Unanswered Prayers

Unanswered Prayers

God is faithful, by whom you were called into the fellowship of his Son, Jesus Christ our Lord. 1 Corinthians 1:9

It’s not uncommon to hear, from those who have addicts in their lives, that they pray and pray for that addict, but nothing happens. When God doesn’t make the addict get clean, those praying are frustrated and may even become bitter at God. Where is God? Doesn’t he care? Doesn’t he want my son to get sober? I’ve prayed but God hasn’t kept up his end of this deal.

I prayed similarly in my own drug use. I asked God to take my addiction and he didn’t. Frustrated with God, I blamed him for my disastrous life. The lesson I had to learn back then – and the lesson I must continue to learn – is that my self-destruction is never due to God’s unfaithfulness. I had to realize that if it was God who was failing or me who was failing, it wasn’t God. I was the problem. If I wanted recovery, I had to abandon myself and follow him. God opened my prison door. I needed to follow him to freedom. I preferred, however, to sit in my cell and blame God for my condition.

In today’s passage, Paul insisted that God is faithful and that, as Christians, we’re not lacking in any gift (1:7). Jesus, Paul insisted, will sustain you to the end (1:8). God is faithful and if we follow him, living by faith, then we will receive what we need to become who we were made to be. If we’re enslaved to sin, it’s not because God has been unfaithful to set us free from our prison. It’s because we’ve failed to follow him out of it. If it’s God lacking, or us lacking, it’s us.

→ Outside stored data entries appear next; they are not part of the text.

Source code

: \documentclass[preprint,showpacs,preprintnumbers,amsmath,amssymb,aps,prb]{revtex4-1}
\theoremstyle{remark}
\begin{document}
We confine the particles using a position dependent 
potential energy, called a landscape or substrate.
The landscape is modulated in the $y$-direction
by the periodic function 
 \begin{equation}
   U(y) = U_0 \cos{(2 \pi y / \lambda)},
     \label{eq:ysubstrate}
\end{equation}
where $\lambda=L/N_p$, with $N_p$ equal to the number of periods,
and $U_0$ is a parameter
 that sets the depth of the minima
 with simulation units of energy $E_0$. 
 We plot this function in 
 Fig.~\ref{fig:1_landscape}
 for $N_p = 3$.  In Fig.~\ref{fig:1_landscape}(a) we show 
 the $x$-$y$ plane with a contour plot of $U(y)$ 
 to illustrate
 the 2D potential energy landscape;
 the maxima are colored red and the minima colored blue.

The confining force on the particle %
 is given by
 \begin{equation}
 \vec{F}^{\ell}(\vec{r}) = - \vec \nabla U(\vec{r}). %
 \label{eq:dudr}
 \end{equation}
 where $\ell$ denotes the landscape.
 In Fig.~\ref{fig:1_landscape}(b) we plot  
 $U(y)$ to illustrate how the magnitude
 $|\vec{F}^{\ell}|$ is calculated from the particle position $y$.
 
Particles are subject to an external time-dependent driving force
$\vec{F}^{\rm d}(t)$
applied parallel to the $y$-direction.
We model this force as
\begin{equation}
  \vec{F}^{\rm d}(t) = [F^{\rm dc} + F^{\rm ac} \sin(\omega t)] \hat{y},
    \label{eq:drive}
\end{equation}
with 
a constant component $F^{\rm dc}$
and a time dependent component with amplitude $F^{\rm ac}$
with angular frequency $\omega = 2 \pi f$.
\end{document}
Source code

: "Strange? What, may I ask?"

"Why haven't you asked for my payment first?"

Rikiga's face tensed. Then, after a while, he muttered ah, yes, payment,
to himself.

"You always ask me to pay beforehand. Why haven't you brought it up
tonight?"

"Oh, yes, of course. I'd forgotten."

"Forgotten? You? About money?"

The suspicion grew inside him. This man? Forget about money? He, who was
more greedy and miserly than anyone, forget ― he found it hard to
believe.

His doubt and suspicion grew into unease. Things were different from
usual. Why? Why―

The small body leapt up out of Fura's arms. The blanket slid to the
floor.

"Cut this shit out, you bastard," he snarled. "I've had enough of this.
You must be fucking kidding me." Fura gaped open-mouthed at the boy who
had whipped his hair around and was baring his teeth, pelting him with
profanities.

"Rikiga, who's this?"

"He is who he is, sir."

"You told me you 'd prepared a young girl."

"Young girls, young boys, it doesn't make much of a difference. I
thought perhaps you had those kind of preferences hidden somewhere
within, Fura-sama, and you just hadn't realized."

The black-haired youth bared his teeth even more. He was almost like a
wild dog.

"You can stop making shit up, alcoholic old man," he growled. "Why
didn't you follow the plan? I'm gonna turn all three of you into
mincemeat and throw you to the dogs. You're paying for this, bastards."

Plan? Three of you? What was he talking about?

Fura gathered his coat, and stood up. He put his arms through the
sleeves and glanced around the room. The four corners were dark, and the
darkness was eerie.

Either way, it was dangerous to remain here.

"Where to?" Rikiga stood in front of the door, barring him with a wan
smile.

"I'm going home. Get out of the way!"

This explains why those praying for their addict often remain frustrated. They want what anyone would want. They want God to throw the addict in a headlock and drag him out of prison. The problem isn’t God though. When the addict turns to God, he’s set free, but then he must follow. Often though, the addict just remains in prison. Again, if God is lacking or the addict is lacking – you get the idea. We can and should pray for those struggling, but we also must understand whose failure it is that keeps them enslaved to their struggle.

God is always faithful. When we’re failing, we must daily go to him and ask what it is that he wants us to do. Then we must do it. That’s hard enough to do for oneself, and frankly, it’s impossible to do for someone else.

One Response

  1. Gordon says:

    The addict has been set free, but he can’t move. He’s been sitting and writhing in a jail cell for months. But God refused to strengthen his legs or give a shoulder to lean onto, but walks out, looks back at your helpless crawling struggled, and smugly says, “follow me” and leaves you to rot, knowing you can’t.
    God, being infinitely intelligent, could argue anyone into choosing his ways. He could talk anyone into eagerly rushing to his side, willfully and freely and with tears of joy.
    well… if only if he didn’t harden their hearts and give them over to the strong delusions which he put them under them himself.
    A good father WOULD drag you out if you’re too badly shaking in withdrawal to understand, just like a good paramedic WOULD drag a concussed, deluded car-crash victim to the ambulance even if the victim was swearing and struggling.
    Your God is not like that. He’ll let the confused patient suffer their delugions and then harden their hearts and give them over to burn in hell forever, because his love and willingness to heal you died with you, but his wrath is eternal.
    Your self destruction is a sign that your are part of a bad shepherd’s flock. The shepherd that couldn’t bother to pull the wandering sheep from danger bit thinks that ‘warning’ the sheep doesn’t make it eager to try your limits, given so many of your rules for the sheep are arbitrary and meaningless.